PONTO DE VISTA DO BATISTA

Roubaram também o Natal

Com esta edição encerra-se o ano para o jornal e, consequentemente, para esta coluna, cujo retorno à apreciação do leitor só se dará sob a vigência de novo calendário, depois de alguns dias de férias, é claro, porque ninguém é de ferro. Estamos em clima de Natal e tudo converge para ele, mas natal de quem?

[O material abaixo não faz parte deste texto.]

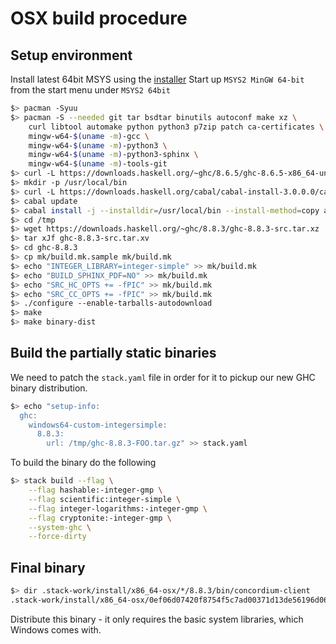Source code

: # OSX build procedure
## Setup environment
Install latest 64bit MSYS using the [installer](http://repo.msys2.org/distrib/x86_64/msys2-x86_64-20200720.exe)
Start up `MSYS2 MinGW 64-bit` from the start menu under `MSYS2 64bit`
```bash
$> pacman -Syuu
$> pacman -S --needed git tar bsdtar binutils autoconf make xz \
    curl libtool automake python python3 p7zip patch ca-certificates \
    mingw-w64-$(uname -m)-gcc \
    mingw-w64-$(uname -m)-python3 \
    mingw-w64-$(uname -m)-python3-sphinx \
    mingw-w64-$(uname -m)-tools-git
$> curl -L https://downloads.haskell.org/~ghc/8.6.5/ghc-8.6.5-x86_64-unknown-mingw32.tar.xz | tar -xJ -C /mingw64 --strip-components=1
$> mkdir -p /usr/local/bin
$> curl -L https://downloads.haskell.org/cabal/cabal-install-3.0.0.0/cabal-install-3.0.0.0-x86_64-unknown-mingw32.zip | bsdtar -xzf- -C /usr/local/bin
$> cabal update
$> cabal install -j --installdir=/usr/local/bin --install-method=copy alex happy hscolour
$> cd /tmp
$> wget https://downloads.haskell.org/~ghc/8.8.3/ghc-8.8.3-src.tar.xz
$> tar xJf ghc-8.8.3-src.tar.xv
$> cd ghc-8.8.3
$> cp mk/build.mk.sample mk/build.mk
$> echo "INTEGER_LIBRARY=integer-simple" >> mk/build.mk
$> echo "BUILD_SPHINX_PDF=NO" >> mk/build.mk
$> echo "SRC_HC_OPTS += -fPIC" >> mk/build.mk
$> echo "SRC_CC_OPTS += -fPIC" >> mk/build.mk
$> ./configure --enable-tarballs-autodownload
$> make
$> make binary-dist
```

## Build the partially static binaries
We need to patch the `stack.yaml` file in order for it to pickup our new GHC binary distribution.
```bash
$> echo "setup-info: 
  ghc:  
    windows64-custom-integersimple: 
      8.8.3:  
        url: /tmp/ghc-8.8.3-FOO.tar.gz" >> stack.yaml
```
To build the binary do the following
```bash
$> stack build --flag \
    --flag hashable:-integer-gmp \
    --flag scientific:integer-simple \
    --flag integer-logarithms:-integer-gmp \
    --flag cryptonite:-integer-gmp \
    --system-ghc \
	--force-dirty
```
## Final binary
```bash
$> dir .stack-work/install/x86_64-osx/*/8.8.3/bin/concordium-client
.stack-work/install/x86_64-osx/0ef06d07420f8754f5c7ad00371d13de56196d064e091f90862b54ccc0637e4f/8.8.3/bin/concordium-client
```
Distribute this binary - it only requires the basic system libraries, which Windows comes with.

Quem já virou a lombada dos sessenta e viveu outros natais entende melhor o sentido da pergunta, porque deve se lembrar como era aguardado, preparado e celebrado o Natal, data especial para a cristandade por se referir ao nascimento de Jesus. Embora o lado material fosse também contemplado como compensação pelos sacrifícios auto-impostos por meio do jejum e abstinência de carne, durante a vigência do advento, período que compreende as quatro semanas precedentes ao Natal, o que predominava era o verdadeiro sentido místico e religioso. O presépio era tarefa a ocupar toda a família, a começar dos mais jovens incluindo-se crianças, que se embrenhavam no mato à procura de coisas, oferecidas pela natureza e passíveis de aproveitamento na montagem daquela alegoria natalina. Dentre diversos materiais, sobressaia-se o musgo, abundante no período chuvoso. Enquanto olhos e mãos se ocupavam disso, ajudando adultos, a imaginação infantil se voltava para o Papai Noel, ainda não corporificado na figura ridícula criada pela propaganda, incontinente em excessos que beiram a indução ao crime. Crianças de então tinham Papai Noel como ser misterioso apenas na imaginação, portador de brinquedos na mágica noite de Natal, e nem imaginavam que um dia ele se transformaria num ladrão em comercial de operadora de telefonia celular, como aconteceu em vésperas do Natal de 2004. Também a árvore natalina não era muito usada, destacando-se o presépio como a principal marca do Natal no ambiente familiar, deixando de ser a única porque o preparo de doces e guloseimas, próprias desta época, tomava o tempo das donas de casa em boa parte do mês de dezembro. Os doces constituíam o toque festivo da consoada, ceia da noite de Natal cujo prato principal era o peixe, especialmente, o bacalhau. E tudo culminava com a "Missa do Galo", exatamente à meia-noite (sem horário de verão); depois da reunião da família para a ceia, a reunião da comunidade para celebrar o nascimento do Menino Jesus.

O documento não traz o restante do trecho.